以前は、やった分だけ上手くなるという気持ちで、先生に言われたことをとことんやるという感じでしたが、身長が伸び始めた時、ジュニア(13歳〜18歳)になったくらいから自分のペースでやろうという気持ちに変わっていきました。
小さい頃は、なんでも上手くいくんですよね、やればやるだけ上手くなる。でも、今は小さい頃とは体力がちがうんですよね。それも体の変化で、だんだんわかるようになってきました。
望結さん:たぶんそれは、フィギュアスケートだけではなくてどのスポーツでも中学生くらいから体の変化が表れてくるので、そうすると誰もが実感することだと思います。いま読んでくれてる方々も尊敬するスポーツ選手でもやっぱり成長することによる体の変化はあると思うので、とにかく焦らないというのは私も経験上感じました。
モチベーションを保ち続ける方法
─────第一線で活躍しているおふたりですが、モチベーションを保ち続けるために実践していることなどありますか?
望結さん:意欲がなくなってしまうことがあったとしても、続けていたらいつか乗り越えられると思います。だから、もしうまくいかないときがあったら何も考えずにコーチを信じてやるだけ。フィギュアスケートだったらジャンプができなくなったとかあるけど、続けていれば跳べていたジャンプだったら絶対にまた跳べると思うので焦らないで、ちゃんと自分の体と向き合いながらいまできることを精一杯やるしかないんじゃないかなと思います。
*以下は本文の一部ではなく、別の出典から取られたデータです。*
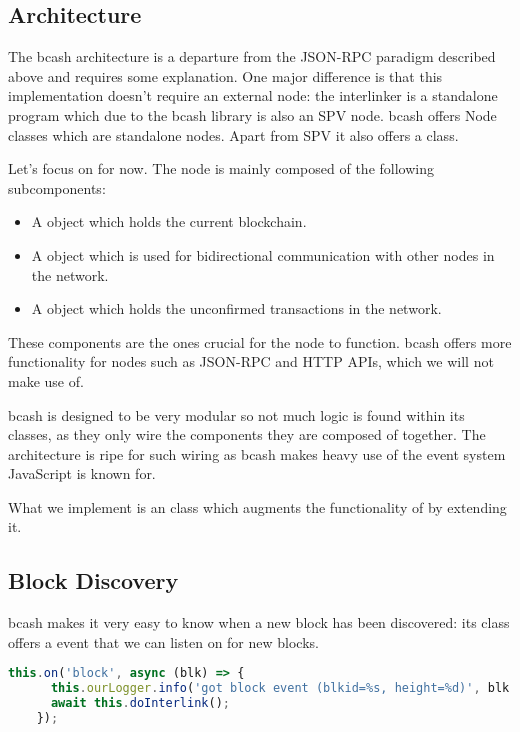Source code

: \subsection{Architecture}
The bcash architecture is a departure from the JSON-RPC paradigm described above and requires some explanation. One major difference is that this implementation doesn't require an external node: the interlinker is a standalone program which due to the bcash library is also an SPV node. bcash offers Node classes which are standalone nodes. Apart from SPV it also offers a  class.

Let's focus on  for now. The node is mainly composed of the following subcomponents:

\begin{itemize}
  \item A  object which holds the current blockchain.
  \item A  object which is used for bidirectional communication with other nodes in the network.
  \item A  object which holds the unconfirmed transactions in the network.
\end{itemize}

These components are the ones crucial for the node to function. bcash offers more functionality for nodes such as JSON-RPC and HTTP APIs, which we will not make use of.

bcash is designed to be very modular so not much logic is found within its  classes, as they only wire the components they are composed of together. The architecture is ripe for such wiring as bcash makes heavy use of the event system JavaScript is known for.

What we implement is an  class which augments the functionality of  by extending it.

\subsection{Block Discovery}
bcash makes it very easy to know when a new block has been discovered: its  class offers a  event that we can listen on for new blocks.

\begin{lstlisting}[language=js]
    this.on('block', async (blk) => {
      this.ourLogger.info('got block event (blkid=%s, height=%d)', blk.rhash(), blk.height);
      await this.doInterlink();
    });
\end{lstlisting}

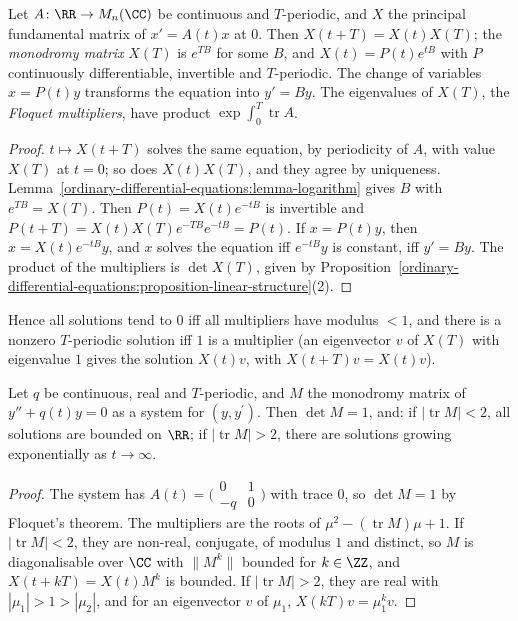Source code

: \begin{theorem}[Floquet]\label{ordinary-differential-equations:theorem-floquet}
Let $A \colon \RR \to M_n(\CC)$ be continuous and $T$-periodic, and $X$ the principal fundamental matrix of $x' = A(t)x$ at $0$. Then $X(t + T) = X(t)X(T)$; the \emph{monodromy matrix} $X(T)$ is $e^{TB}$ for some $B$, and
$X(t) = P(t)e^{tB}$ with $P$ continuously differentiable, invertible and $T$-periodic. The change of variables $x = P(t)y$ transforms the equation into $y' = By$. The eigenvalues of $X(T)$, the \emph{Floquet multipliers},
have product $\exp\int_0^T\operatorname{tr}A$.
\end{theorem}

\begin{proof}
$t \mapsto X(t + T)$ solves the same equation, by periodicity of $A$, with value $X(T)$ at $t = 0$; so does $X(t)X(T)$, and they agree by uniqueness. Lemma~\ref{ordinary-differential-equations:lemma-logarithm} gives $B$ with
$e^{TB} = X(T)$. Then $P(t) = X(t)e^{-tB}$ is invertible and $P(t + T) = X(t)X(T)e^{-TB}e^{-tB} = P(t)$. If $x = P(t)y$, then $x = X(t)e^{-tB}y$, and $x$ solves the equation iff $e^{-tB}y$ is constant, iff $y' = By$. The product of
the multipliers is $\det X(T)$, given by Proposition~\ref{ordinary-differential-equations:proposition-linear-structure}(2).
\end{proof}

Hence all solutions tend to $0$ iff all multipliers have modulus $< 1$, and there is a nonzero $T$-periodic solution iff $1$ is a multiplier (an eigenvector $v$ of $X(T)$ with eigenvalue $1$ gives the solution $X(t)v$, with
$X(t + T)v = X(t)v$).

\begin{proposition}\label{ordinary-differential-equations:proposition-hill}
Let $q$ be continuous, real and $T$-periodic, and $M$ the monodromy matrix of $y'' + q(t)y = 0$ as a system for $(y, y^{\prime})$. Then $\det M = 1$, and: if $|\operatorname{tr}M| < 2$, all solutions are bounded on $\RR$; if
$|\operatorname{tr}M| > 2$, there are solutions growing exponentially as $t \to \infty$.
\end{proposition}

\begin{proof}
The system has $A(t) = \bigl(\begin{smallmatrix}0 & 1\\ -q & 0\end{smallmatrix}\bigr)$ with trace $0$, so $\det M = 1$ by Floquet's theorem. The multipliers are the roots of $\mu^2 - (\operatorname{tr}M)\mu + 1$. If
$|\operatorname{tr}M| < 2$, they are non-real, conjugate, of modulus $1$ and distinct, so $M$ is diagonalisable over $\CC$ with $\|M^k\|$ bounded for $k \in \ZZ$, and $X(t + kT) = X(t)M^k$ is bounded. If $|\operatorname{tr}M| > 2$, they are
real with $|\mu_1| > 1 > |\mu_2|$, and for an eigenvector $v$ of $\mu_1$, $X(kT)v = \mu_1^kv$.
\end{proof}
─────その精神力に到達するまでに経験したことはありますか?
望結さん:お芝居の話になりますが、小さいころからオーディションをやってきて、関西に住んでいるのでオーディションの度に東京に来て、落ちた帰り道、小さいながらに自分はダメだったんだというのを新幹線の中で2時間半の間ずっと考えている訳じゃないですか、そういう経験が諦めない気持ちや考え方につながったのではないかと思います。
フィギュアスケートでも完璧な演技がしたいけれど、失敗するのは誰でもあることだし、失敗するからこそ成功したときの嬉しさもあるし、それはお芝居も同じで、何回もオーディションでダメでも続けてたら、なにかチャンスが巡ってきます。とにかく失敗を恐れずに、やり続けることが大切なのではないかと思います。
紗来さん:兄妹が多いと負けず嫌いになるというか、競争をすることが多かったので、本田兄妹は負けず嫌いな気持ちが強いのかなと思います。お互いの刺激が、向上心につながっていく感じですかね。
目標があるともっと頑張れる!本田姉妹の憧れの選手とは?
─────おふたりが目標にしている選手はいますか?
紗来さん:アメリカのフィギュアスケート選手のネイサン・チェンさんです。日本のコーチとは別にアメリカのコーチがいるんですけど、一緒に練習したことがあって、学力もすごい人なんですよ。練習場に分厚い本を持ってきていたり、フィギュアでも優秀な成績をおさめていて文武両道なところを尊敬しています。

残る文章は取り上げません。